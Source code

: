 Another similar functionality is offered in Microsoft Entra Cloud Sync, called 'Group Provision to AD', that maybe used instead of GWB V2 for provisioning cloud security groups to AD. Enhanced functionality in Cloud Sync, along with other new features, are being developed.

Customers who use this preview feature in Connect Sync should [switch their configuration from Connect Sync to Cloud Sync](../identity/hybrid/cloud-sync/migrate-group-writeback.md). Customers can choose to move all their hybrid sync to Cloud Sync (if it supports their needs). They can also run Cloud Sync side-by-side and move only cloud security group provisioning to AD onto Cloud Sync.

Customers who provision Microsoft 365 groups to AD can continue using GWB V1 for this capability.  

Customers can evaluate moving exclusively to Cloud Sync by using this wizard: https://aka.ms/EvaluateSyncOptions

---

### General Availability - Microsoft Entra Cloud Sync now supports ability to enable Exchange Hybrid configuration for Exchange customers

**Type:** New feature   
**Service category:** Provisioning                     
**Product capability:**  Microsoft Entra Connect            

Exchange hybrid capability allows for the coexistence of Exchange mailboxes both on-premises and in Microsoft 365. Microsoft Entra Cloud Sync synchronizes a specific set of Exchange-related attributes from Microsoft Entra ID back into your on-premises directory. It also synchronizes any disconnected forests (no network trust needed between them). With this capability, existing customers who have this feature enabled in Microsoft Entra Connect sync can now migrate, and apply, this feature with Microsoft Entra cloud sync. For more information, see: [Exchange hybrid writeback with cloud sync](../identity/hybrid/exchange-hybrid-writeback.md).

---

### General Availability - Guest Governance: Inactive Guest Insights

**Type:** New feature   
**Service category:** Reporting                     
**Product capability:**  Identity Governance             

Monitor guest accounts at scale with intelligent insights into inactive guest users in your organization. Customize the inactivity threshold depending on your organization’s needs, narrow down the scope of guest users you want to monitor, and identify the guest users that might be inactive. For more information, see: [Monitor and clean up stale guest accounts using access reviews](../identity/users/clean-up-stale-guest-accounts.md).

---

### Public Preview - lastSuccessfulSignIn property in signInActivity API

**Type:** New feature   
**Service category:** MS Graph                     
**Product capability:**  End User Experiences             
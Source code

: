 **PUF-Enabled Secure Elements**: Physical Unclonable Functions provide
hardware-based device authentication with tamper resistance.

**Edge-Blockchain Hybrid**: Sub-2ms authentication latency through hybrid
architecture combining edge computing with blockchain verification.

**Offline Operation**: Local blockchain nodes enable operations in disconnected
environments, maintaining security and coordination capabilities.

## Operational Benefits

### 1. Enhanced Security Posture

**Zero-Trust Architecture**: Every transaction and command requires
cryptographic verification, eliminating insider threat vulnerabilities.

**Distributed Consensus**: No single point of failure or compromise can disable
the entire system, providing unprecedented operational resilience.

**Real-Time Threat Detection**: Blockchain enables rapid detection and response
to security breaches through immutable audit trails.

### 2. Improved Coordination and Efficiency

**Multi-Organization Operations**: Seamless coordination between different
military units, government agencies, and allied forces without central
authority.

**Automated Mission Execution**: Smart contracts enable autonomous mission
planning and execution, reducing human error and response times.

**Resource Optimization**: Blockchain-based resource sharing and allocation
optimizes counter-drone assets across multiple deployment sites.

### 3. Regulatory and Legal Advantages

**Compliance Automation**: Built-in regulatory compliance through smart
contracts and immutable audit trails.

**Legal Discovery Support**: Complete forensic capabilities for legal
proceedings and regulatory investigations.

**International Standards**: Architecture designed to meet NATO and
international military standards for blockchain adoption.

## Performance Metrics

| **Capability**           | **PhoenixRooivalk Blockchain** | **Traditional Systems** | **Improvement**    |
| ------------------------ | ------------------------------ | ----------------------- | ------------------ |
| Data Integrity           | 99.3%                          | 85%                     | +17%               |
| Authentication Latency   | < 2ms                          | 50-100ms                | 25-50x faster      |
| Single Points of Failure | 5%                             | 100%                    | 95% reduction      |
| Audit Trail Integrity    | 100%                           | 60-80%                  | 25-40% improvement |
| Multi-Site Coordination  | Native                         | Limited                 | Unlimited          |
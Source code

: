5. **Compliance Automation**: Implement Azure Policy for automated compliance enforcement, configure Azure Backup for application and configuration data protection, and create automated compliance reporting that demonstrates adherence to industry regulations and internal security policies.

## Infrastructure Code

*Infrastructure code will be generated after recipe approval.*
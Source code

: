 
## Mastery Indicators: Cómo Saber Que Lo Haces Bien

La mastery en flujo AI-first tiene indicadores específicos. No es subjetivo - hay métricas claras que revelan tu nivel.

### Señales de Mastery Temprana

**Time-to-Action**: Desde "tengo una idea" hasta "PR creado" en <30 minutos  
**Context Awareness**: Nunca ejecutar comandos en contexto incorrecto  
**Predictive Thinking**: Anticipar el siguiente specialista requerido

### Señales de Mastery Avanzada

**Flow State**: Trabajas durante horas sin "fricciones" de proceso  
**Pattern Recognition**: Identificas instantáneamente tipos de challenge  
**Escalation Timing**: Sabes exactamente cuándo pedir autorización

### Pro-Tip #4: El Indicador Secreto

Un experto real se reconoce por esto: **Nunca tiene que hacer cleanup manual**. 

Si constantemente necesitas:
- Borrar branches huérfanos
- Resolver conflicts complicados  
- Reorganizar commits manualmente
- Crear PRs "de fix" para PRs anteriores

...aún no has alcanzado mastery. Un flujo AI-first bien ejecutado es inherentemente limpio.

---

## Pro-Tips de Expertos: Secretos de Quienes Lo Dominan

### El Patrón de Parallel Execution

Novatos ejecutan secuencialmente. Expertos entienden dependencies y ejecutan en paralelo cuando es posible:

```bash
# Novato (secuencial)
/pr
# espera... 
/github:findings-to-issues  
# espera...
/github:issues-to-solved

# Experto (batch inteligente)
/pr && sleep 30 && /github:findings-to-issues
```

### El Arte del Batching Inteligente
• • • • •
**Work task**
Given the data above, transcribe exactly the lines from the one containing "cryptographic verification, eliminating" down to the one containing "detection and response", and no others.

**Response area**
cryptographic verification, eliminating insider threat vulnerabilities.

**Distributed Consensus**: No single point of failure or compromise can disable
the entire system, providing unprecedented operational resilience.

**Real-Time Threat Detection**: Blockchain enables rapid detection and response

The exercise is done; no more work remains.